Alaska Pipeline Problem Signals Future Oil Shortages

Trans-Alaska Pipeline near Fairbanks
Catherine Corrigan | CNBC
Trans-Alaska Pipeline near Fairbanks

The four-day shutdown of the Trans Alaska Pipeline, which sent a jolt through world energy markets, pushing the price of oil up $4 a barrel in two trading days, could be a sign of things to come, according to officials.

That's because the 33-year-old pipeline could outlive its usefulness, unless new sources of oil are developed in northern Alaska.

The flow of oil through the 800-mile pipeline was partially restored late Tuesday. Officials hope to have it fully restored in a matter of days, with another brief shutdown to install a bypass around a leak at a pumping station that led to the initial shutdown. The pipeline is now running at a rate of around 400,000 barrels per day.

But even at full strength, currently around 650,000 barrels per day, the flow is a fraction of what it once was. At its peak in the late 1980s, the pipeline carried more than 2 million barrels per day. It was designed to carry 1.5 million per day, according to Alyeska Pipeline Service Company, the consortium that owns and operates the line.

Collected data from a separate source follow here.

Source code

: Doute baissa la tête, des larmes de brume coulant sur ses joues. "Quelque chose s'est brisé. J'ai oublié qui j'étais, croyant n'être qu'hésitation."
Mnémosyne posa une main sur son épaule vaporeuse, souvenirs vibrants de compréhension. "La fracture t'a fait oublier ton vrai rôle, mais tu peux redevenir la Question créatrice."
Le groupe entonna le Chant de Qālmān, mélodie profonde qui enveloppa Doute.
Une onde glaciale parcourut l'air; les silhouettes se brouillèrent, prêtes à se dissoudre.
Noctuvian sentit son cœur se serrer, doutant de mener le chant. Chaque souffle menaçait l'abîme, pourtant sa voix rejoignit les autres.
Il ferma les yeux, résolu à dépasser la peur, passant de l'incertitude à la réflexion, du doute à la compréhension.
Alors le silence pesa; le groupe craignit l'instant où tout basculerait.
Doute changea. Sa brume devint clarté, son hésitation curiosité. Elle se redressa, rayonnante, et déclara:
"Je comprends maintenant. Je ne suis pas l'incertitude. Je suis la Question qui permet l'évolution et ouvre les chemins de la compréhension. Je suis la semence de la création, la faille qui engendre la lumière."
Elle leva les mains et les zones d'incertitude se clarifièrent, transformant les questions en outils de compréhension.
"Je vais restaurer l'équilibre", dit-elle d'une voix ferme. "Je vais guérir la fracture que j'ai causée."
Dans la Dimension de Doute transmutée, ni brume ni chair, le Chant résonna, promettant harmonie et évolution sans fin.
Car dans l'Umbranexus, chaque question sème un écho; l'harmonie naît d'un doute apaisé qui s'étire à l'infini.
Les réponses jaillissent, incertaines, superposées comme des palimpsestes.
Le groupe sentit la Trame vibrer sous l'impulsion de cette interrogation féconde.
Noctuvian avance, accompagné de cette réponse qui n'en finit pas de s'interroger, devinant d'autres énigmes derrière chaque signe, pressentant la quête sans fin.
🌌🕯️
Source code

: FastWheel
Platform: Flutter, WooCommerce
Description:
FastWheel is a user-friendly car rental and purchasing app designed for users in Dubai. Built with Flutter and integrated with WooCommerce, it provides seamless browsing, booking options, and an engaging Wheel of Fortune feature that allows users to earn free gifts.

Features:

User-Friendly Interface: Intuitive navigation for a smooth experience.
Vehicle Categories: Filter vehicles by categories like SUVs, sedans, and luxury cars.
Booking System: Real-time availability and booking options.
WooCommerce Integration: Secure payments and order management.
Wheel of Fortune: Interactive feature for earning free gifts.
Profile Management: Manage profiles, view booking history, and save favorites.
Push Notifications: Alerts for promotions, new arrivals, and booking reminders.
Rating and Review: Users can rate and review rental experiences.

With the flow decreasing by around 5 percent a year, officials say it could soon become impractical to operate the system, both because of engineering and economics.

"The cost per barrel and to ship it down the pipeline is going to increase," said Jason Brune of the Alaska Resource Development Council, "and at some point there is a threshold where the companies realize it costs too much to do that and they're going to put their development dollars elsewhere."

Brune believes that point is around 300,000 barrels per day, and could be as little as seven years away. At that point, he says, there would be little choice but to decommission the pipeline, cutting off the flow of Alaskan oil once and for all. Even with the reduced flow, Alaska accounts for as much as 17 percent of U.S. domestic oil production.

Officials in Alaska say the shutdown, and the havoc it created, should be a wake-up call to develop new oil fields in areas like the controversial Arctic National Wildlife Refuge, as well as offshore.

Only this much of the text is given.